Hi David
When we discussed Jörg Illmann's original question that lead to
CP 1198, the conclusion was that regardless of the reason for
the choice of OW, we should not change the VR from OW to UL,
since that would break any existing implementations, assuming
there were any.
One of the suggestions at the time, from Michael Gessat, was
that if there ever was a need to send a larger number than
would fit, one could split the surface into "patches", and encode
multiple such patches as multiple surfaces in the same instance.
As he said, "that sucks", but it might be sufficient for your use
case, since adding a new attribute as an alternative to Primitive
Point Index List would take time, and would raise the question of
what receiving applications that didn't know about it would do.
I don't think anyone has thought this through in detail, but if
you wanted to convey the notion that each of these patches was then
part of the same surface (as opposed to a different surface in
the same instance), you could use the same Surface Number in
multiple items of Surface Sequence (the definition says that
the number uniquely identifies the same surface, not that it
has to be different for every sequence item, though this was
perhaps not considered at the time, and considering all the
other attributes in the Surface Sequence items, was not what
was intended).
Or if you didn't need to convey the notion that the "patches"

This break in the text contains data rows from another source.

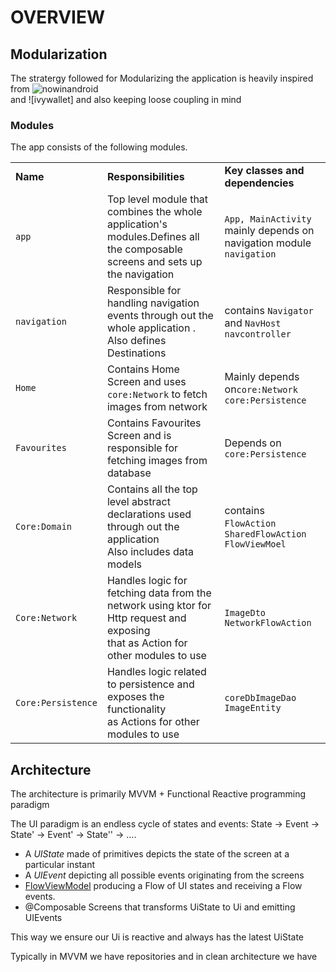 **OVERVIEW**
=============

## Modularization

The stratergy followed for Modularizing the application is heavily inspired from ![nowinandroid](https://github.com/android/nowinandroid)  
and ![ivywallet] and also keeping loose coupling in mind

### Modules

The app consists of the following modules.

<table>
  <tr>
   <td><strong>Name</strong>
   </td>
   <td><strong>Responsibilities</strong>
   </td>
   <td><strong>Key classes and dependencies</strong>
   </td>
  </tr>
  <tr>
   <td><code>app</code>
   </td>
   <td>Top level module that combines the whole application's modules.Defines all the composable screens and sets up the navigation 
   </td>
   <td><code>App, MainActivity</code><br>
    mainly depends on navigation module <code>navigation</code>
   </td>
  </tr>
  <tr>
   <td><code>navigation</code>
   </td>
   <td>Responsible for handling navigation events through out the whole application .<br>
    Also defines Destinations
   </td>
   <td> contains <code>Navigator</code> and <code>NavHost</code> <code>navcontroller</code> 
   </td>
  </tr>
  <tr>
   <td><code>Home</code>
   </td>
   <td>Contains Home Screen and uses <code>core:Network</code> to fetch images from network<br>
   </td>
   <td> Mainly depends on<code>core:Network</code> <code> core:Persistence</code> 
   </td>
  </tr>
  <tr>
   <td><code>Favourites</code>
   </td>
   <td>Contains Favourites Screen and is responsible for fetching images from database<br>
   </td>
   <td> Depends on <code> core:Persistence</code> 
   </td>
  </tr>
  <tr>
   <td><code>Core:Domain</code>
   </td>
   <td>Contains all the top level abstract declarations used through out the application <br>
   Also includes data models
   </td>
   <td>contains <code> FlowAction</code> <code> SharedFlowAction</code> <code>FlowViewMoel</code> 
   </td>
  </tr>
  <tr>
   <td><code>Core:Network</code>
   </td>
   <td>Handles logic for  fetching data from the network using ktor for Http request and exposing  <br>
   that as Action for other modules to use
   </td>
   <td> <code>ImageDto</code> <code>NetworkFlowAction</code>
   </td>
  </tr>
<tr>
   <td><code>Core:Persistence</code>
   </td>
   <td>Handles logic related to persistence and exposes the functionality <br>
    as Actions for other modules to use
   </td>
   <td> <code>coreDb</code><code>ImageDao</code> <code>ImageEntity</code>
   </td>
  </tr>
</table>


## Architecture

The architecture is primarily MVVM + Functional Reactive programming paradigm

The UI paradigm is an endless cycle of states and events: State -> Event -> State' -> Event' -> State'' -> ….

- A *UIState* made of primitives depicts the state of the screen at a particular instant
- A *UIEvent* depicting all possible events originating from the screens
- [FlowViewModel](core/domain/src/main/java/FlowViewModel) producing a Flow of UI states and receiving a Flow events.
- @Composable Screens that transforms UiState to Ui and emitting UIEvents

This way we ensure our Ui is reactive and always has the latest UiState

Typically in MVVM we have repositories and in clean architecture we have 

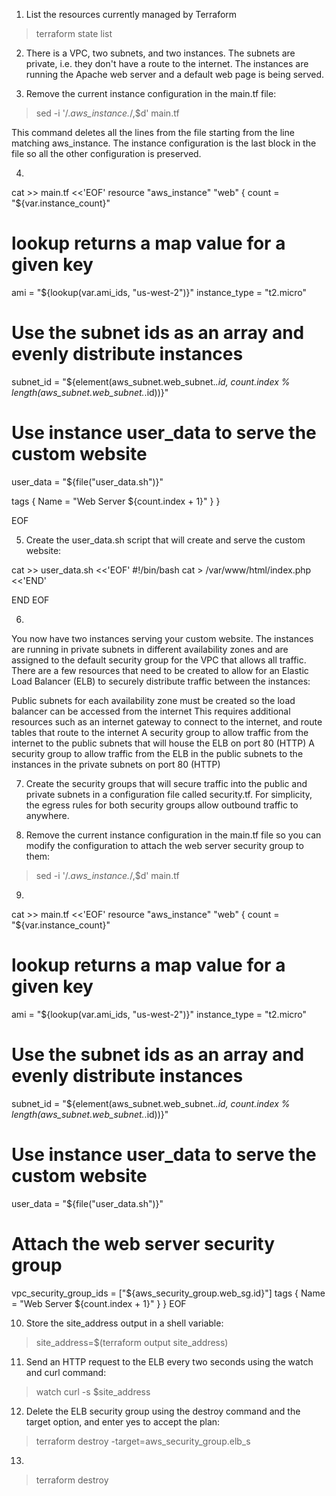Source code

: 1. List the resources currently managed by Terraform
>terraform state list

2. 
   There is a VPC, two subnets, and two instances. The subnets are private, i.e. they don't have a route to the internet. The instances are running the Apache web server and a default web page is being served.

3. Remove the current instance configuration in the main.tf file:
>sed -i '/.*aws_instance.*/,$d' main.tf

This command deletes all the lines from the file starting from the line matching aws_instance. The instance configuration is the last block in the file so all the other configuration is preserved.

4. 
cat >> main.tf <<'EOF'
resource "aws_instance" "web" {
  count         = "${var.instance_count}"
  # lookup returns a map value for a given key
  ami           = "${lookup(var.ami_ids, "us-west-2")}"
  instance_type = "t2.micro"
  # Use the subnet ids as an array and evenly distribute instances
  subnet_id     = "${element(aws_subnet.web_subnet.*.id, count.index % length(aws_subnet.web_subnet.*.id))}"
  
  # Use instance user_data to serve the custom website
  user_data     = "${file("user_data.sh")}"
  
  tags {
    Name = "Web Server ${count.index + 1}"
  }
}

EOF

5. Create the user_data.sh script that will create and serve the custom website:
   
cat >> user_data.sh <<'EOF'
#!/bin/bash
cat > /var/www/html/index.php <<'END'
<?php
$instance_id = file_get_contents("http://instance-data/latest/meta-data/instance-id");
echo "You've reached instance ", $instance_id, "\n";
?>
END
EOF

6. 
You now have two instances serving your custom website. The instances are running in private subnets in different availability zones and are assigned to the default security group for the VPC that allows all traffic. There are a few resources that need to be created to allow for an Elastic Load Balancer (ELB) to securely distribute traffic between the instances:

Public subnets for each availability zone must be created so the load balancer can be accessed from the internet
This requires additional resources such as an internet gateway to connect to the internet, and route tables that route to the internet
A security group to allow traffic from the internet to the public subnets that will house the ELB on port 80 (HTTP)
A security group to allow traffic from the ELB in the public subnets to the instances in the private subnets on port 80 (HTTP)

7. Create the security groups that will secure traffic into the public and private subnets in a configuration file called security.tf.
For simplicity, the egress rules for both security groups allow outbound traffic to anywhere.

8. Remove the current instance configuration in the main.tf file so you can modify the configuration to attach the web server security group to them:
>sed -i '/.*aws_instance.*/,$d' main.tf

9. 
cat >> main.tf <<'EOF'
resource "aws_instance" "web" {
  count                  = "${var.instance_count}"
  # lookup returns a map value for a given key
  ami                    = "${lookup(var.ami_ids, "us-west-2")}"
  instance_type          = "t2.micro"
  # Use the subnet ids as an array and evenly distribute instances
  subnet_id              = "${element(aws_subnet.web_subnet.*.id, count.index % length(aws_subnet.web_subnet.*.id))}"
  
  # Use instance user_data to serve the custom website
  user_data              = "${file("user_data.sh")}"
  
  # Attach the web server security group
  vpc_security_group_ids = ["${aws_security_group.web_sg.id}"]
  tags { 
    Name = "Web Server ${count.index + 1}" 
  }
}
EOF

10. Store the site_address output in a shell variable:
>site_address=$(terraform output site_address)

11. Send an HTTP request to the ELB every two seconds using the watch and curl command:
>watch curl -s $site_address

12. Delete the ELB security group using the destroy command and the target option, and enter yes to accept the plan:

>terraform destroy -target=aws_security_group.elb_s

13.
>terraform destroy


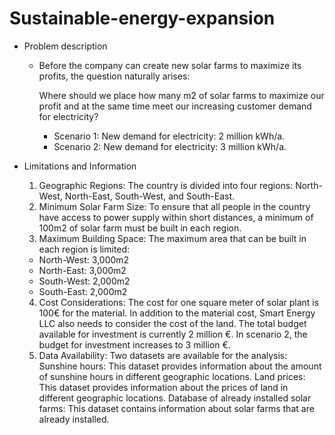 # Sustainable-energy-expansion
* Problem description
   * Before the company can create new solar farms to maximize its profits, the question naturally arises:
      
      Where should we place how many m2 of solar farms to maximize our profit and at the same time meet our increasing customer demand for electricity?

      * Scenario 1: New demand for electricity: 2 million kWh/a. 
      * Scenario 2: New demand for electricity: 3 million kWh/a.


* Limitations and Information

   1. Geographic Regions: The country is divided into four regions: North-West, North-East, South-West, and South-East.
   2. Minimum Solar Farm Size: To ensure that all people in the country have access to power supply within short distances, a minimum of 100m2 of solar farm must be built in each region.
   3. Maximum Building Space: The maximum area that can be built in each region is limited:

     * North-West: 3,000m2
     * North-East: 3,000m2
     * South-West: 2,000m2
     * South-East: 2,000m2
   4. Cost Considerations: The cost for one square meter of solar plant is 100€ for the material.
In addition to the material cost, Smart Energy LLC also needs to consider the cost of the land.
The total budget available for investment is currently 2 million €.
In scenario 2, the budget for investment increases to 3 million €.
   4. Data Availability: Two datasets are available for the analysis:
Sunshine hours: This dataset provides information about the amount of sunshine hours in different geographic locations.
Land prices: This dataset provides information about the prices of land in different geographic locations.
Database of already installed solar farms: This dataset contains information about solar farms that are already installed.
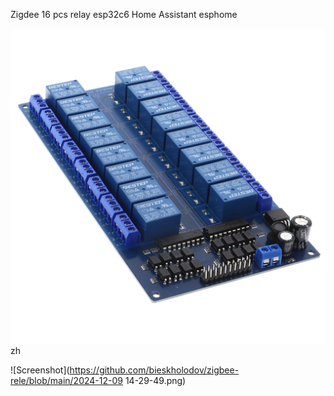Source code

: Zigdee 16 pcs relay esp32c6 Home Assistant esphome

![Screenshot](https://github.com/bieskholodov/zigbee-rele/blob/main/16-Kanal-Relais-Modul-12V-01_600x600%402x.png)
zh

![Screenshot](https://github.com/bieskholodov/zigbee-rele/blob/main/2024-12-09 14-29-49.png)
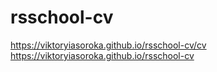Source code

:# rsschool-cv
https://viktoryiasoroka.github.io/rsschool-cv/cv
https://viktoryiasoroka.github.io/rsschool-cv
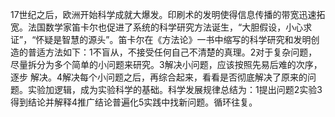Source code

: 17世纪之后，欧洲开始科学成就大爆发。印刷术的发明使得信息传播的带宽迅速拓宽。法国数学家笛卡尔也促进了系统的科学研究方法诞生，“大胆假设，小心求证”，“怀疑是智慧的源头”。笛卡尔在《方法论》一书中缩写的科学研究和发明创造的普适方法如下：1不盲从，不接受任何自己不清楚的真理。2对于复杂问题，尽量拆分为多个简单的小问题来研究。3解决小问题，应该按照先易后难的次序，逐步 解决。4解决每个小问题之后，再综合起来，看看是否彻底解决了原来的问题。实验加逻辑，成为实验科学的基础。科学发展规律总结为：1提出问题2实验3得到结论并解释4推广结论普遍化5实践中找新问题。循环往复。
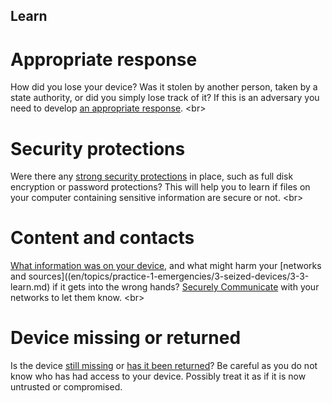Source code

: 
## Learn


# Appropriate response
How did you lose your device? Was it stolen by another person, taken by a state authority, or did you simply lose track of it? If this is an adversary you need to develop [an appropriate response](en/topics/practice-2-planning/1-threats/1-1-intro.md).
&lt;br&gt;
# Security protections
Were there any [strong security protections](en/topics/understand-4-digisec/0-getting-started/1-intro.md) in place, such as full disk encryption or password protections? This will help you to learn if files on your computer containing sensitive information are secure or not.
&lt;br&gt;
# Content and contacts
[What information  was on your device](en/topics/practice-1-emergencies/3-seized-devices/3-3-learn.md), and what might harm your [networks and  sources]((en/topics/practice-1-emergencies/3-seized-devices/3-3-learn.md) if it gets into the wrong hands? [Securely Communicate](en/topics/understand-4-digisec/4-secure-communications) with your networks to let them know.
&lt;br&gt;
# Device missing or returned
Is the device [still missing]((en/topics/practice-1-emergencies/3-seized-devices/3-5-learn.md)) or [has it been returned](en/topics/practice-1-emergencies/3-seized-devices/3-6-learn.md)? Be careful as you do not know who has had access to your device. Possibly treat it as if it is now untrusted or compromised.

were related, you could just label them as different (numbered)
surfaces.
David
PS. Have you looked at the Surface Scan Point Cloud object in
Sup 154? I am not sure what your use case is that gives rise
to the large number of points, and that object doesn't need
the (limited number of) indices. Maybe we need a generic
"point cloud" objects that is not related to surfaces and is
not restricted to optical surface scanners.